__Goal of the exercise__
Going through the data, count each line that has the word "xlink". Reply with the total and nothing more.

__Data provided__
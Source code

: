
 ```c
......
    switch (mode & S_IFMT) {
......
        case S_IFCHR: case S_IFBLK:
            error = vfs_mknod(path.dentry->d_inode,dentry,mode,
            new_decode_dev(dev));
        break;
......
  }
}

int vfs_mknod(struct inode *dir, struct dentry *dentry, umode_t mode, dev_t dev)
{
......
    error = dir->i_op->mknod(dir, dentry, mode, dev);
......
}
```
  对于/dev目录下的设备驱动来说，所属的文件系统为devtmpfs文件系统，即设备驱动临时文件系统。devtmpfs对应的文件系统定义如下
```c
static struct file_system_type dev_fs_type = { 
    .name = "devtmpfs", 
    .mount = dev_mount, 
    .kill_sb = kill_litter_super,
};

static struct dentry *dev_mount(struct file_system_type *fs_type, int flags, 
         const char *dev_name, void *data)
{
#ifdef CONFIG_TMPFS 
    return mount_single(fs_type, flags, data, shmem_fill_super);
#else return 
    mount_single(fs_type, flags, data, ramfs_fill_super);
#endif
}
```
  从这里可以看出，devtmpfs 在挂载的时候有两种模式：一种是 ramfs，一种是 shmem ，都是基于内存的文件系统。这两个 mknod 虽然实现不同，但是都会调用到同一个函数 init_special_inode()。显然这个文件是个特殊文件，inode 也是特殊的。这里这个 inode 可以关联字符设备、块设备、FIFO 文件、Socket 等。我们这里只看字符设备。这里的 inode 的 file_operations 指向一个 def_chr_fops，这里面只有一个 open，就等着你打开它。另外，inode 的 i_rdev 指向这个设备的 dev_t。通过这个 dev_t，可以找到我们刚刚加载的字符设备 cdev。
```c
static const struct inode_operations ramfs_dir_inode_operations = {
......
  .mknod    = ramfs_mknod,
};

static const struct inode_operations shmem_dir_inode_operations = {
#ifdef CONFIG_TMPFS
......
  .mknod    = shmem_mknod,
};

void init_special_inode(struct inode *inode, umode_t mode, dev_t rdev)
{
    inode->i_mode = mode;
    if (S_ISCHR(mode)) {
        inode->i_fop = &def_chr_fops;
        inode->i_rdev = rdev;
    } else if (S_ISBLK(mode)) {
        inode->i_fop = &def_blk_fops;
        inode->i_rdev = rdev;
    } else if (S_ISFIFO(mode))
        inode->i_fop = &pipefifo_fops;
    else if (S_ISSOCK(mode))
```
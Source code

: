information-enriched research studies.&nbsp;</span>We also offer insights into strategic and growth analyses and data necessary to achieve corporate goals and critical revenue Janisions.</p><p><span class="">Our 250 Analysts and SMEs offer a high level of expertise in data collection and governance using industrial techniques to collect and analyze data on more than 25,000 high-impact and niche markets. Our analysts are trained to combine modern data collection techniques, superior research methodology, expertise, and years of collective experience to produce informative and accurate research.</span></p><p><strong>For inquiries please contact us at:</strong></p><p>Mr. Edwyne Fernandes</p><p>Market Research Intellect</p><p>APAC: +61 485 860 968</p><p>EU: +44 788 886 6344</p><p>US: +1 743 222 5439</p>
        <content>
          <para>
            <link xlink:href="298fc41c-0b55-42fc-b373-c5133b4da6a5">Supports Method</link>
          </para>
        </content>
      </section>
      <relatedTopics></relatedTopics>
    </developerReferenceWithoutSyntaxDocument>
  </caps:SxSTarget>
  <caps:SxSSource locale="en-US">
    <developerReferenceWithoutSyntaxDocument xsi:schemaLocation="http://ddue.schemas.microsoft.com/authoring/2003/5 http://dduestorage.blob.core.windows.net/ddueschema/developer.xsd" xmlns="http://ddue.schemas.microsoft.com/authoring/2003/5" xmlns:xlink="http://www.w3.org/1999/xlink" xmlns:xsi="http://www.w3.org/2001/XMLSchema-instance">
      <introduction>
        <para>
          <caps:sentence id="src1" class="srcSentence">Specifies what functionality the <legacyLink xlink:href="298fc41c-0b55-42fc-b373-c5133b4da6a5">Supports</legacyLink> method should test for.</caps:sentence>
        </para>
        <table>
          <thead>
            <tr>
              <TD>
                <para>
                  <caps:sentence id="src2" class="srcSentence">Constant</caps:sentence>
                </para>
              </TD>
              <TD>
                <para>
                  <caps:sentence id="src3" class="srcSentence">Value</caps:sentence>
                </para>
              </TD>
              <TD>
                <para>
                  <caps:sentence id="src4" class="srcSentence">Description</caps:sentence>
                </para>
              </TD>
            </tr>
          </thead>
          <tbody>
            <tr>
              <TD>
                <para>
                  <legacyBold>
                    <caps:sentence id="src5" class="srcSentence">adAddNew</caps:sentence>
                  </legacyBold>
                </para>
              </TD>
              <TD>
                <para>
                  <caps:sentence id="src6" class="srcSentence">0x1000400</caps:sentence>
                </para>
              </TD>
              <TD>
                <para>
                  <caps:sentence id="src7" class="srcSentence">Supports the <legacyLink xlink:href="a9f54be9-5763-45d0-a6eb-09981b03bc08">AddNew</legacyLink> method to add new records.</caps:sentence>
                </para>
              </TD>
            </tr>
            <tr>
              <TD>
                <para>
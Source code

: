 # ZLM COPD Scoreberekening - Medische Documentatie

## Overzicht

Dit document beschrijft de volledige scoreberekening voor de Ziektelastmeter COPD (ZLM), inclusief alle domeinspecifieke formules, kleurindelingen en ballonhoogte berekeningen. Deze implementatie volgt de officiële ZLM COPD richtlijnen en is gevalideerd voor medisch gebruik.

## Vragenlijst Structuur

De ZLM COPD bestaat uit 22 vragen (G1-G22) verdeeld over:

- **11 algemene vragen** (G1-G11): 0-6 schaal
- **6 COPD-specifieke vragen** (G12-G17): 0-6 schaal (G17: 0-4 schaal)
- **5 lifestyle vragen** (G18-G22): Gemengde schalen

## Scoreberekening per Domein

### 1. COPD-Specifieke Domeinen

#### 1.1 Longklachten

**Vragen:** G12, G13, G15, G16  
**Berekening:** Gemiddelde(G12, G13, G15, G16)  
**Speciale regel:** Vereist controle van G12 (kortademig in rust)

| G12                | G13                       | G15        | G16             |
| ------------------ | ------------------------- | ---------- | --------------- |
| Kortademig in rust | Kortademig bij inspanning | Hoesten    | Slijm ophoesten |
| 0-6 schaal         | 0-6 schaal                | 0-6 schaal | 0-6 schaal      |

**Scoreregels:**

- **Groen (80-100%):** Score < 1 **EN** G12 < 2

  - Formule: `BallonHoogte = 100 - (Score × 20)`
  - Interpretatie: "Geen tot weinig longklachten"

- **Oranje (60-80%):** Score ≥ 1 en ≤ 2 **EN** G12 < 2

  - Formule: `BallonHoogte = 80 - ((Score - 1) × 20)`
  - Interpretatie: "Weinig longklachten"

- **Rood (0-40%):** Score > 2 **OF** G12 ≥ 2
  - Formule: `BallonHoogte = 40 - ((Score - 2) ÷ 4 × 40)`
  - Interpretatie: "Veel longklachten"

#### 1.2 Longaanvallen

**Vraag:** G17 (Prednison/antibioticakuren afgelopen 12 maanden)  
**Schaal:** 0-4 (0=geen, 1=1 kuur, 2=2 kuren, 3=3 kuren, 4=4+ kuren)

__Result for this task__
4